Kompasiana adalah platform blog. Konten ini menjadi tanggung jawab bloger dan tidak mewakili pandangan redaksi Kompas.

Ilustrasi: annirvingadvertising.com

#Apologia

Kita mengenal 26 alfabet Romawi dan saya harus mempertimbangkan 26 karakter apa yang akan digunakan untuk memulai tulisan ini. Seperti kebanyakan orang yang menginginkan penghindaran elegan dari potensi konflik, adalah dengan memulainya dari huruf A: (A)pologia.
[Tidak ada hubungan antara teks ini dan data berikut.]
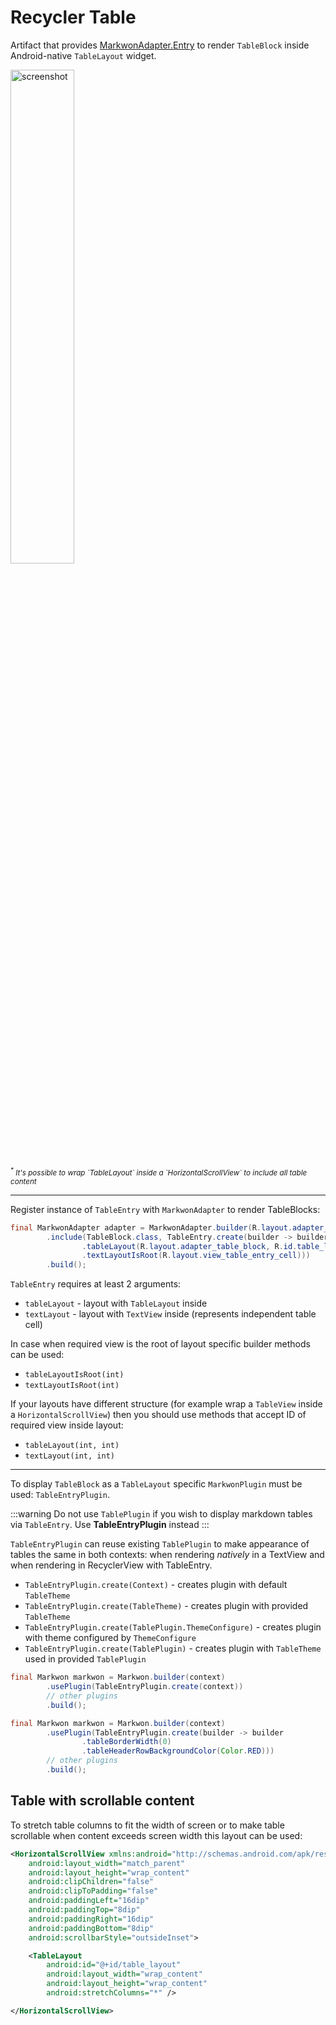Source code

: # Recycler Table <Badge text="3.0.0" />

<MavenBadge4 :artifact="'recycler-table'" />

Artifact that provides [MarkwonAdapter.Entry](/docs/v4/recycler/) to render `TableBlock` inside 
Android-native `TableLayout` widget.

<img :src="$withBase('/assets/recycler-table-screenshot.png')" alt="screenshot" width="45%">
<br>
<small><em><sup>*</sup> It's possible to wrap `TableLayout` inside a `HorizontalScrollView` to include all table content</em></small>

---

Register instance of `TableEntry` with `MarkwonAdapter` to render TableBlocks:
```java
final MarkwonAdapter adapter = MarkwonAdapter.builder(R.layout.adapter_default_entry, R.id.text)
        .include(TableBlock.class, TableEntry.create(builder -> builder
                .tableLayout(R.layout.adapter_table_block, R.id.table_layout)
                .textLayoutIsRoot(R.layout.view_table_entry_cell)))
        .build();
```

`TableEntry` requires at least 2 arguments:
* `tableLayout` - layout with `TableLayout` inside
* `textLayout` - layout with `TextView` inside (represents independent table cell)

In case when required view is the root of layout specific builder methods can be used:
* `tableLayoutIsRoot(int)`
* `textLayoutIsRoot(int)`

If your layouts have different structure (for example wrap a `TableView` inside a `HorizontalScrollView`)
then you should use methods that accept ID of required view inside layout:
* `tableLayout(int, int)`
* `textLayout(int, int)`

---

To display `TableBlock` as a `TableLayout` specific `MarkwonPlugin` must be used: `TableEntryPlugin`.

:::warning
Do not use `TablePlugin` if you wish to display markdown tables via `TableEntry`. Use **TableEntryPlugin** instead
:::

`TableEntryPlugin` can reuse existing `TablePlugin` to make appearance of tables the same in both contexts:
when rendering _natively_ in a TextView and when rendering in RecyclerView with TableEntry.

* `TableEntryPlugin.create(Context)` - creates plugin with default `TableTheme`
* `TableEntryPlugin.create(TableTheme)` - creates plugin with provided `TableTheme`
* `TableEntryPlugin.create(TablePlugin.ThemeConfigure)` - creates plugin with theme configured by `ThemeConfigure`
* `TableEntryPlugin.create(TablePlugin)` - creates plugin with `TableTheme` used in provided `TablePlugin`

```java
final Markwon markwon = Markwon.builder(context)
        .usePlugin(TableEntryPlugin.create(context))
        // other plugins
        .build();
```

```java
final Markwon markwon = Markwon.builder(context)
        .usePlugin(TableEntryPlugin.create(builder -> builder
                .tableBorderWidth(0)
                .tableHeaderRowBackgroundColor(Color.RED)))
        // other plugins
        .build();
```

## Table with scrollable content

To stretch table columns to fit the width of screen or to make table scrollable when content exceeds screen width
this layout can be used:

```xml
<HorizontalScrollView xmlns:android="http://schemas.android.com/apk/res/android"
    android:layout_width="match_parent"
    android:layout_height="wrap_content"
    android:clipChildren="false"
    android:clipToPadding="false"
    android:paddingLeft="16dip"
    android:paddingTop="8dip"
    android:paddingRight="16dip"
    android:paddingBottom="8dip"
    android:scrollbarStyle="outsideInset">

    <TableLayout
        android:id="@+id/table_layout"
        android:layout_width="wrap_content"
        android:layout_height="wrap_content"
        android:stretchColumns="*" />

</HorizontalScrollView>
```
Untuk sementara itu akan terlihat adil.

Apakah kemudian huruf Z adalah kutukan seperti kita menyebut (Z)ombie atau orang yang saban waktu mengantre di barisan terbelakang? Kutukan hanya mitos ketika ia bisa dihindari oleh kehendak bebas. Nama yang kita sandang adalah bukti bahwa kita telah diikat oleh gagasan masa silam.

Adalah kehendak bebas dari mereka yang hidup sebelum kita tapi menulisnya -untuk tidak sepenuhnya bebas- dengan huruf yang ditentukan oleh orang kuno dari Semenanjung Italia. Mengapa kita menggunakan aksara Latin atau Romawi selama lebih dari 2.000 tahun terakhir? Karena ia memiliki daya ikat yang melebihi alfabet apapun yang pernah ada.

Padahal bangsa Romawi bukanlah penemu huruf paling awal, mereka meminjam dari Aksara Etruska untuk memulai huruf Latin Kuno. Etruska mengadopsi alfabet Yunani dan mencontoh abjad Fenisia yang didahului oleh Proto Sinaitik dan berhulu kepada Hieroglif Mesir. Lalu mengapa bukan Hieroglif Mesir? Apakah Augustus lebih hebat dari Fir'aun?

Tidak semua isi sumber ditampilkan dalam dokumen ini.